• TASK INSTRUCTIONS
Beginning with the opening line, restate the following material exactly, up through the line that contains "[cite: 1] |".

• DATA EXTRACT
▬▬▬▬▬▬▬▬▬▬
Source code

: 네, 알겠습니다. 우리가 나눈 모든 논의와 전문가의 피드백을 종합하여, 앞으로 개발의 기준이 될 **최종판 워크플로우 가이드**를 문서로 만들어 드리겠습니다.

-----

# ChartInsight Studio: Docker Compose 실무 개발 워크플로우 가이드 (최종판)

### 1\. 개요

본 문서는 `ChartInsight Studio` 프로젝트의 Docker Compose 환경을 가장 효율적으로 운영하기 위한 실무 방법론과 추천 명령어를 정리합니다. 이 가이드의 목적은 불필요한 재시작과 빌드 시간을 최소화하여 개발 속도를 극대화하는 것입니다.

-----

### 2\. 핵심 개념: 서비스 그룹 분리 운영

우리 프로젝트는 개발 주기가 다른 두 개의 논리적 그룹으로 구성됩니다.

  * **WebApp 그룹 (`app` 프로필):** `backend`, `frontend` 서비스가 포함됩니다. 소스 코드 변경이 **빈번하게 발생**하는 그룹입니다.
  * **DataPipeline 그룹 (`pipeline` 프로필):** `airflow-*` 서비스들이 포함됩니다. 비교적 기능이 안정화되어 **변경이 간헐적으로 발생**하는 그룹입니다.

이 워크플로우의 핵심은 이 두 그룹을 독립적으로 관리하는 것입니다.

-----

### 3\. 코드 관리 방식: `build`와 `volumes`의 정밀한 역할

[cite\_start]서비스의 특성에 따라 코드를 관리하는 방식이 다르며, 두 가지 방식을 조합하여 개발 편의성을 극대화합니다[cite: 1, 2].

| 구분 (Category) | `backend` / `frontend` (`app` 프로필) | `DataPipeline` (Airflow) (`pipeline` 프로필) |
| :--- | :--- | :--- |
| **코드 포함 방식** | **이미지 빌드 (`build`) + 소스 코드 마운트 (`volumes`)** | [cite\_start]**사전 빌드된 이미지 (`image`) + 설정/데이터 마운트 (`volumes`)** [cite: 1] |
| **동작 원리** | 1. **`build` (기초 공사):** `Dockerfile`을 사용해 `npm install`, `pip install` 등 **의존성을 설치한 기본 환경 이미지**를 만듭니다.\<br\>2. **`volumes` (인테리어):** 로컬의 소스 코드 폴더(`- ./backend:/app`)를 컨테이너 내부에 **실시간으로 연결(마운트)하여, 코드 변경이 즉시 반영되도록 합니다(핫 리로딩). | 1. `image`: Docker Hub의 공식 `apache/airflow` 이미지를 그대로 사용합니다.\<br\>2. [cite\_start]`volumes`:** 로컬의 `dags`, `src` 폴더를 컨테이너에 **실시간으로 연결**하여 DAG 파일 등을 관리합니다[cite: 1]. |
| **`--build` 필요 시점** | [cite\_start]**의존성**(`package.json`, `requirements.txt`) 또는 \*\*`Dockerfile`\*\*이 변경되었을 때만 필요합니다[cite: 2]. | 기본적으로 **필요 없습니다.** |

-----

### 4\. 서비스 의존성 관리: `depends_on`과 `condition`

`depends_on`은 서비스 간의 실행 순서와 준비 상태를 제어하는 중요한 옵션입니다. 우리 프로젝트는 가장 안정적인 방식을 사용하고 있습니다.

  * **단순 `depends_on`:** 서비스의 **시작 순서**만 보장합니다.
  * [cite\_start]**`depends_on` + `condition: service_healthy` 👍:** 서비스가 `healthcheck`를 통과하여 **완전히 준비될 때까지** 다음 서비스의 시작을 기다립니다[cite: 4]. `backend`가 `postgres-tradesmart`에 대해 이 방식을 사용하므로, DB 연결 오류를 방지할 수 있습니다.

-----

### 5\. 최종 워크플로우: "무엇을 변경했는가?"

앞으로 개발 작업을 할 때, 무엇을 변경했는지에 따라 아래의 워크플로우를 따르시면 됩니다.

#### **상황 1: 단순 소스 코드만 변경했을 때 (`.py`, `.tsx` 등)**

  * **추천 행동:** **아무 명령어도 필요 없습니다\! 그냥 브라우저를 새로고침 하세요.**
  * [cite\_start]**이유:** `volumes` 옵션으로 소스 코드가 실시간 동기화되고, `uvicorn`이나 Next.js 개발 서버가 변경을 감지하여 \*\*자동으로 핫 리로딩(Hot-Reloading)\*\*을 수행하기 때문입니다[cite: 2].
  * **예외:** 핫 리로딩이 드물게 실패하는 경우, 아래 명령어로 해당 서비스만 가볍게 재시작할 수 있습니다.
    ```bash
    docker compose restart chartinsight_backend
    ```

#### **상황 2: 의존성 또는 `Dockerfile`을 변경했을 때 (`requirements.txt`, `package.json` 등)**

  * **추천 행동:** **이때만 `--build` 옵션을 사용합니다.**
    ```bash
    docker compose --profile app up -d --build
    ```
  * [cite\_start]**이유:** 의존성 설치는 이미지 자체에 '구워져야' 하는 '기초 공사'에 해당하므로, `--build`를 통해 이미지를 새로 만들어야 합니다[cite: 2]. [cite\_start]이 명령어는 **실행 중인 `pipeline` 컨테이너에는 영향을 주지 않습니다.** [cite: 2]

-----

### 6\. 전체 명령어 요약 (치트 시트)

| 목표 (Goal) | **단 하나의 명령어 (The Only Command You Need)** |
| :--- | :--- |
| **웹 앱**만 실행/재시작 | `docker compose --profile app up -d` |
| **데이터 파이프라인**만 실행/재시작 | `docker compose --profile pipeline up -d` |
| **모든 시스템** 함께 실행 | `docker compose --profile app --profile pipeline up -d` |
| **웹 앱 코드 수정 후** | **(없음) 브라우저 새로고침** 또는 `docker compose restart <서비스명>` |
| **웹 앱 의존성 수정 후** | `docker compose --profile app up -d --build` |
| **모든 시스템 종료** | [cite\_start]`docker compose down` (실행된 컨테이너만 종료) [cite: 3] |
▬▬▬▬▬▬▬▬▬▬
• SOLVED PROBLEM
Source code

: 네, 알겠습니다. 우리가 나눈 모든 논의와 전문가의 피드백을 종합하여, 앞으로 개발의 기준이 될 **최종판 워크플로우 가이드**를 문서로 만들어 드리겠습니다.

-----

# ChartInsight Studio: Docker Compose 실무 개발 워크플로우 가이드 (최종판)

### 1\. 개요

본 문서는 `ChartInsight Studio` 프로젝트의 Docker Compose 환경을 가장 효율적으로 운영하기 위한 실무 방법론과 추천 명령어를 정리합니다. 이 가이드의 목적은 불필요한 재시작과 빌드 시간을 최소화하여 개발 속도를 극대화하는 것입니다.

-----

### 2\. 핵심 개념: 서비스 그룹 분리 운영

우리 프로젝트는 개발 주기가 다른 두 개의 논리적 그룹으로 구성됩니다.

  * **WebApp 그룹 (`app` 프로필):** `backend`, `frontend` 서비스가 포함됩니다. 소스 코드 변경이 **빈번하게 발생**하는 그룹입니다.
  * **DataPipeline 그룹 (`pipeline` 프로필):** `airflow-*` 서비스들이 포함됩니다. 비교적 기능이 안정화되어 **변경이 간헐적으로 발생**하는 그룹입니다.

이 워크플로우의 핵심은 이 두 그룹을 독립적으로 관리하는 것입니다.

-----

### 3\. 코드 관리 방식: `build`와 `volumes`의 정밀한 역할

[cite\_start]서비스의 특성에 따라 코드를 관리하는 방식이 다르며, 두 가지 방식을 조합하여 개발 편의성을 극대화합니다[cite: 1, 2].

| 구분 (Category) | `backend` / `frontend` (`app` 프로필) | `DataPipeline` (Airflow) (`pipeline` 프로필) |
| :--- | :--- | :--- |
| **코드 포함 방식** | **이미지 빌드 (`build`) + 소스 코드 마운트 (`volumes`)** | [cite\_start]**사전 빌드된 이미지 (`image`) + 설정/데이터 마운트 (`volumes`)** [cite: 1] |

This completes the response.